The practical implication: context isn't free, and more isn't better. Every token you put in the window costs both latency and attention. Good context engineering treats the window as a budget, not a bucket. Chroma: Context Rot ↗
The techniques that hold up
Five techniques recur across the practitioners' writing. They're different shapes of the same move: curate before you accumulate.
- Intentional compaction. Before the window degrades, stop and ask the agent to compress the working context into a markdown file. Review it. Tag it. Start fresh with the compacted version as the new starting point. Compact proactively, not when Claude tells you it's getting confused. Dex Horthy talk ↗
- Sub-agents for context isolation, not role-play. Don't create a "QA sub-agent" and a "frontend sub-agent" to mimic job titles. Do create sub-agents when you want to hand off a bounded research task — the sub-agent burns its own window on the reading, then returns a short summary to a parent that's still in the smart zone.
- Research → Plan → Implement. Three phases, each with a smaller context and a clearer output. Research compresses truth. Planning compresses intent. Implementation executes against compressed intent. Each phase's artifact is the next phase's context.
- On-demand compressed context over static onboarding docs. Prefer a research pass that builds context from the current code to a hand- written onboarding doc that ages. The y-axis of any static doc's drift-from- truth chart is labeled "lies."
- Keep the trajectory clean. A model that's been corrected six times expects to be corrected a seventh. Start a new session with the same goal and a cleaner starting prompt rather than arguing your way to a right answer.
One meta-technique sits over all of these: don't outsource the thinking. A plan still has to be correct before it's executed. A tool that spits out a wall of markdown so you feel productive is not a context-engineering win — the thinking stayed on your plate, hidden under a nice scrollbar. The model amplifies care; it does not substitute for it.
Harness engineering as a lens
One useful subset of context engineering is what harness engineering names: the separation between the model (the thing you can't change at use time) and the harness (everything humans built around it — prompts, tools, schemas, guardrails, memory). The split is pedagogical rather than technical, but it's a sharp one. It answers a question every AI team asks: what can we actually fix?

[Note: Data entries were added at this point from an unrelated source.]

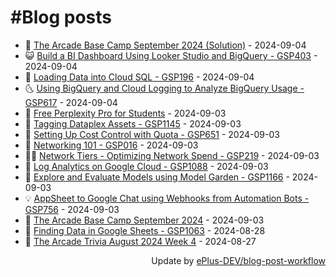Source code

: # #Blog posts
<!-- BLOG-POST-LIST:START -->
- 🧰 [The Arcade Base Camp September 2024 &lpar;Solution&rpar;](https://eplus.dev/the-arcade-base-camp-september-2024-solution) - 2024-09-04
- 😺 [Build a BI Dashboard Using Looker Studio and BigQuery - GSP403](https://eplus.dev/build-a-bi-dashboard-using-looker-studio-and-bigquery-gsp403) - 2024-09-04
- 🗽 [Loading Data into Cloud SQL - GSP196](https://eplus.dev/loading-data-into-cloud-sql-gsp196) - 2024-09-04
- 🌜 [Using BigQuery and Cloud Logging to Analyze BigQuery Usage - GSP617](https://eplus.dev/using-bigquery-and-cloud-logging-to-analyze-bigquery-usage-gsp617) - 2024-09-04
- 📝 [Free Perplexity Pro for Students](https://eplus.dev/free-perplexity-pro-for-students) - 2024-09-03
- 🚀 [Tagging Dataplex Assets - GSP1145](https://eplus.dev/tagging-dataplex-assets-gsp1145) - 2024-09-03
- 💼 [Setting Up Cost Control with Quota - GSP651](https://eplus.dev/setting-up-cost-control-with-quota-gsp651) - 2024-09-03
- 🦣 [Networking 101 - GSP016](https://eplus.dev/networking-101-gsp016) - 2024-09-03
- 👨‍🏫 [Network Tiers - Optimizing Network Spend - GSP219](https://eplus.dev/network-tiers-optimizing-network-spend-gsp219) - 2024-09-03
- 🔭 [Log Analytics on Google Cloud - GSP1088](https://eplus.dev/log-analytics-on-google-cloud-gsp1088) - 2024-09-03
- 🤡 [Explore and Evaluate Models using Model Garden - GSP1166](https://eplus.dev/explore-and-evaluate-models-using-model-garden-gsp1166) - 2024-09-03
- 💡 [AppSheet to Google Chat using Webhooks from Automation Bots - GSP756](https://eplus.dev/appsheet-to-google-chat-using-webhooks-from-automation-bots-gsp756) - 2024-09-03
- 🦣 [The Arcade Base Camp September 2024](https://eplus.dev/the-arcade-base-camp-september-2024) - 2024-09-03
- 💪 [Finding Data in Google Sheets - GSP1063](https://eplus.dev/finding-data-in-google-sheets-gsp1063) - 2024-08-28
- 🤡 [The Arcade Trivia August 2024 Week 4](https://eplus.dev/the-arcade-trivia-august-2024-week-4) - 2024-08-27<!-- BLOG-POST-LIST:END -->
<div align="right">
  Update by <a target="_blank"
    href="https://github.com/ePlus-DEV/blog-post-workflow">ePlus-DEV/blog-post-workflow</a>
</div>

If a behavior sits on the model side, your options are: pick a different model, wait for a better one, or fine-tune (expensive, often a bad idea). If it sits on the harness side, you own it. Context engineering is the craft of noticing which side matters for the problem you're looking at.
Takeaways
- Capability is the ceiling. Context is how close you get.
- Specs aren't bureaucracy — they're compressed context. Good ones make your team's thinking reachable by humans and agents alike.
- More context isn't better. Treat the window like a budget. Compact, isolate, and start over when trajectory drifts.